A recent donation of mosquito nets to the National Malaria Center should help the center reach its goal of distributing 200,000 nets by year’s end.

But limited funding may keep many nets from reaching thousands of Cambodians, leaving them to fend off malaria on their own.

At least 50,000 mosquito nets stored at the National Malaria Center and provincial health care centers nationwide cannot be distributed to the people that need them due to limited funding, center Director Dr Duong Socheat said last week.

“We have the nets. But once they’re sent to provincial health centers. They’re not distributed,” Duong Socheat said.

The cost of transportation, fuel and per diem salaries is too great for the limited budget provided by the Ministry of Health, he said.

Now the center is waiting for nearly $10 million from the Global Fund to Fight AIDS, Tuberculosis and Malaria, but only time will tell whether the figures on paper will materialize into tangible support.

Some nets will arrive in villages, however, due to direct distributions from private donors.

A gift of 1,000 mosquito nets and 3,000 bottles of dengue serum was delivered Sunday to residents of Kompong Speu province, thanks to the recent homecoming of Lim Boun Leng, a French Cambodian who runs the Asso­ciation for the Support of Rural Action in France.

Lim Boun Leng was not always in the position to help others.

“When I was young, I was very poor so my family sent me to live with other people. So now I can understand the poor,” Lim Boun Leng said.

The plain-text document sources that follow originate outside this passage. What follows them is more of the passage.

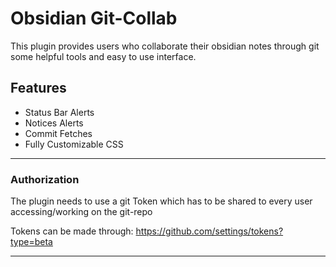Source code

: # Obsidian Git-Collab

This plugin provides users who collaborate their obsidian notes through git some helpful tools and easy to use interface.

## Features

- Status Bar Alerts
- Notices Alerts 
- Commit Fetches
- Fully Customizable CSS

---

### Authorization

The plugin needs to use a git Token which has to be shared to every user accessing/working on the git-repo

Tokens can be made through: https://github.com/settings/tokens?type=beta

---
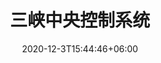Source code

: ---
title: "三峡中央控制系统"
date: 2020-12-3T15:44:46+06:00
keywords: "武汉UI设计 武汉UI设计公司 UI设计 UX设计 UE设计"
type: portfolio
image: "images/projects/24/1.jpeg"
category: ["可视化/交通"]
project_images: ["images/projects/24/01.jpg"]
weight: 126
---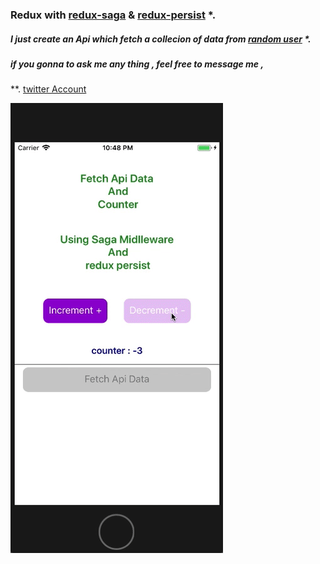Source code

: ### Redux with [redux-saga](https://github.com/redux-saga/redux-saga) & [redux-persist](https://github.com/rt2zz/redux-persist/) *.
##### I just create an Api which fetch a collecion of data from [random user](https://randomuser.me/) *.
##### if you gonna to ask me any thing , feel free to message me ,
**. [twitter Account](https://twitter.com/skirmustafa) 

![alt text](images/ezgif-4-ef54a97457.gif)
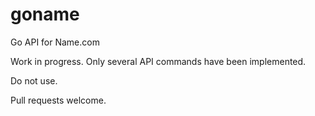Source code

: # goname
Go API for Name.com

Work in progress. Only several API commands have been implemented.

Do not use.

Pull requests welcome.

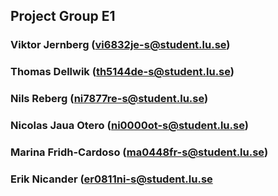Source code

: ## Project Group E1
### Viktor Jernberg (vi6832je-s@student.lu.se)
### Thomas Dellwik (th5144de-s@student.lu.se)
### Nils Reberg (ni7877re-s@student.lu.se)
### Nicolas Jaua Otero (ni0000ot-s@student.lu.se) 
### Marina Fridh-Cardoso (ma0448fr-s@student.lu.se) 
### Erik Nicander (er0811ni-s@student.lu.se
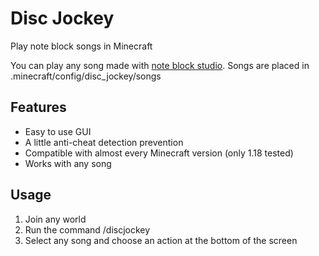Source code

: # Disc Jockey
 Play note block songs in Minecraft
 
 You can play any song made with [note block studio](https://opennbs.org/).
 Songs are placed in .minecraft/config/disc_jockey/songs
 
 ## Features
 - Easy to use GUI
 - A little anti-cheat detection prevention
 - Compatible with almost every Minecraft version (only 1.18 tested)
 - Works with any song

## Usage
 1. Join any world
 2. Run the command /discjockey
 3. Select any song and choose an action at the bottom of the screen
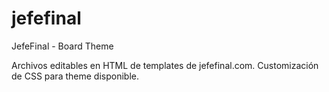 jefefinal
=========

JefeFinal - Board Theme

Archivos editables en HTML de templates de jefefinal.com.
Customización de CSS para theme disponible.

The belief that adversity must be overcome and a keen sense of Cambodia’s pained history are today what drive Lim Boun Leng to help Cambodia fight against the ills of poverty.

“The first time I saw the countryside, I was very sad for the people. After that I gave all the money in my pocket to build a school,” he said, referring to a primary school his support helped construct in Kandal province in 1996.

Before he was building schools, Lim Boun Leng was teaching in them.

A member of the Royal University of Phnom Penh’s Faculty of Science, he took a break from academia in April 1975 to join his in-laws on what should have been a short trip to France.

But two weeks after Lim Boun Leng landed in Paris, Khmer Rouge soldiers took control of Phnom Penh, killing his father and some of his seven brothers and sisters.